_Exercise directions_
Take every line in the entries that includes the word "computador" and copy it.

───── Entries provided ─────

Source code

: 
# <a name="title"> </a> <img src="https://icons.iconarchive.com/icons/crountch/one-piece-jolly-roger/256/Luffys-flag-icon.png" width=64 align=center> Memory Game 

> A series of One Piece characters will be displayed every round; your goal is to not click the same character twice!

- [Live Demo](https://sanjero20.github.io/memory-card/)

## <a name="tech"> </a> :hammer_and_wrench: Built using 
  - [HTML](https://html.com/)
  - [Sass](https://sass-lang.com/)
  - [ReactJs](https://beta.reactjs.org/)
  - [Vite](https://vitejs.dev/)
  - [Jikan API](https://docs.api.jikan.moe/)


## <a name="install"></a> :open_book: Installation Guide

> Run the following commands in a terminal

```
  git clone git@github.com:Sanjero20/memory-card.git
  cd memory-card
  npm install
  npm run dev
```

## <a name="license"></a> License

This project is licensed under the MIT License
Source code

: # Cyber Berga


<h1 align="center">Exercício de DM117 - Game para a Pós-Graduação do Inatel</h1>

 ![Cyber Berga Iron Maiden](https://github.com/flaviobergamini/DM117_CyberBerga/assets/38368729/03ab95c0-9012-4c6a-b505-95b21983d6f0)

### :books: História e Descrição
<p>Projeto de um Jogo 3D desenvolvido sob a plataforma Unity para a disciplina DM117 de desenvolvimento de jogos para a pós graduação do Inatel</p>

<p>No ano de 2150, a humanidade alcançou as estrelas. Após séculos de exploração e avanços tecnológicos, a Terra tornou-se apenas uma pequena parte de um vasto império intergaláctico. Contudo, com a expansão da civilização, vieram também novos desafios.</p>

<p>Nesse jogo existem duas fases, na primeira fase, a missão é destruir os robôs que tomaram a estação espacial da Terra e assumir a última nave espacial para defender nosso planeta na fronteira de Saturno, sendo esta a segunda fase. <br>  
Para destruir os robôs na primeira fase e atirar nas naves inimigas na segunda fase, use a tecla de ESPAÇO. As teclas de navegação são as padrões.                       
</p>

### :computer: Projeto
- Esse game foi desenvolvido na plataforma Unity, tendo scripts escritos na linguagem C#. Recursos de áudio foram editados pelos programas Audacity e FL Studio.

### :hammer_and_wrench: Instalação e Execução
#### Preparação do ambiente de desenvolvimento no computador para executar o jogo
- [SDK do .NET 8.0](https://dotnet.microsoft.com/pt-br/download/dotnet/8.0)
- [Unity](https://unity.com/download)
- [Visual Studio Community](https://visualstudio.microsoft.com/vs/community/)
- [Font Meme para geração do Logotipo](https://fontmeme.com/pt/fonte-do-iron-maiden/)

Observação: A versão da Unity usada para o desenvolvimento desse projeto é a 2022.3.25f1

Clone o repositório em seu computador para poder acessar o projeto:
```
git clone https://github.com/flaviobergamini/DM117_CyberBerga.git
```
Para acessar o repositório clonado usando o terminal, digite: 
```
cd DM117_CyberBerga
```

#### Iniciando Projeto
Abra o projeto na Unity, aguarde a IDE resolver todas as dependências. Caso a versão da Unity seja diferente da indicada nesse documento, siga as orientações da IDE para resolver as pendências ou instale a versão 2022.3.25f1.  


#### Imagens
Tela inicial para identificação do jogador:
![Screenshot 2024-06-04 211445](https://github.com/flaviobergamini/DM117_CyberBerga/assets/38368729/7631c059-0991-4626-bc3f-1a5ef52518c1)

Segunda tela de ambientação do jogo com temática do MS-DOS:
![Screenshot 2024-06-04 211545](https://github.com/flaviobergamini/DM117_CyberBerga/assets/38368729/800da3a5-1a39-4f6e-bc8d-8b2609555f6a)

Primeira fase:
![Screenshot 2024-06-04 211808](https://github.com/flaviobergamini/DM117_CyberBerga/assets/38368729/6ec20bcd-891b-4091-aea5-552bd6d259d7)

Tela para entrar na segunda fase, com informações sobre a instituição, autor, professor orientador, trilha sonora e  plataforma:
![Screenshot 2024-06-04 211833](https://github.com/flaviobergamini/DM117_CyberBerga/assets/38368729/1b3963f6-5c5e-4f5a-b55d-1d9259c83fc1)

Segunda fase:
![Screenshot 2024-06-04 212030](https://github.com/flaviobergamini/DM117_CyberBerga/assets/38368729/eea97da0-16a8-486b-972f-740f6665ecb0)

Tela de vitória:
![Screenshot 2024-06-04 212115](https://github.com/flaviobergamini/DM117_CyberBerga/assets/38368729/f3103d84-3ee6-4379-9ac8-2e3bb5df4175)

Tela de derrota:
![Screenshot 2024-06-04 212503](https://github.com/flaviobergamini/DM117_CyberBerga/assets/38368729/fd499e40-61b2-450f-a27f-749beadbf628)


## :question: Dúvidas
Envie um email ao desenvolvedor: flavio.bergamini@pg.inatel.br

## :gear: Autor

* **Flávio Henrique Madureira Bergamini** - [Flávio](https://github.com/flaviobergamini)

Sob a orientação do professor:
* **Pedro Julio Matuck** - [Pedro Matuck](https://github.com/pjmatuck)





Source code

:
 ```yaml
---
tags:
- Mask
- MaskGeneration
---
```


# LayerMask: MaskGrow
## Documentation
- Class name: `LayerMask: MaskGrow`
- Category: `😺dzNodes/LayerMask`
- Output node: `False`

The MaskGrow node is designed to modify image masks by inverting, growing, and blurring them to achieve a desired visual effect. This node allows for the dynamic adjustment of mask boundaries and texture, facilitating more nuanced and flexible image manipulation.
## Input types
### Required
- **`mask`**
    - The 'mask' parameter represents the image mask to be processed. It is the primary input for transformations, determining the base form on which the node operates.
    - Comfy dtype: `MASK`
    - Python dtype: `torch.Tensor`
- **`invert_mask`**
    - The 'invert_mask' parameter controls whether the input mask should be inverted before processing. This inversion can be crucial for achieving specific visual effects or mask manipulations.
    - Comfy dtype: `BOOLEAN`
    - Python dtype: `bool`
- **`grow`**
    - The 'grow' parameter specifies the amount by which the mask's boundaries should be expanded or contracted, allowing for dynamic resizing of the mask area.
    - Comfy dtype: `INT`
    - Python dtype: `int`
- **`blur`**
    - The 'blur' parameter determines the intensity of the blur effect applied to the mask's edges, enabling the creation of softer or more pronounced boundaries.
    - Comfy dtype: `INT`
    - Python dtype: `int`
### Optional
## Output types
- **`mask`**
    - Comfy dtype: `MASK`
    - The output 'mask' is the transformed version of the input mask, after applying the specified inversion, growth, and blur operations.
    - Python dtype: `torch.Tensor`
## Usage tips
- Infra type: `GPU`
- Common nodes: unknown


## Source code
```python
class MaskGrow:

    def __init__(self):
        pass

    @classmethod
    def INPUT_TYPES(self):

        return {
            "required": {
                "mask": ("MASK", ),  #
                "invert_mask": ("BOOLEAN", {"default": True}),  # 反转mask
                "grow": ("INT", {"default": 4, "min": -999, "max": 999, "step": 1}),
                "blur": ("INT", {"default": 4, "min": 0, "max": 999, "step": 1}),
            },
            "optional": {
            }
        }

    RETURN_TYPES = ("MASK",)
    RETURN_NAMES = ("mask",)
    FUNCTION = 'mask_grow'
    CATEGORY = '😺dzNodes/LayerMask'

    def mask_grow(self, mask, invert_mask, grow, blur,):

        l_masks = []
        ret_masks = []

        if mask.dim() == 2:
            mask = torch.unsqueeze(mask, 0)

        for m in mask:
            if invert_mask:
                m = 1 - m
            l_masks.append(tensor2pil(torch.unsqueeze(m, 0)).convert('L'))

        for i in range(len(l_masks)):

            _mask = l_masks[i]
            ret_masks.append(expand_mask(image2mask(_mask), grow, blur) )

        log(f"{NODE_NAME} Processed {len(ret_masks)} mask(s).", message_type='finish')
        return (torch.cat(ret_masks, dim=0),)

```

─────

_Result of the exercise_
#### Preparação do ambiente de desenvolvimento no computador para executar o jogo
Clone o repositório em seu computador para poder acessar o projeto:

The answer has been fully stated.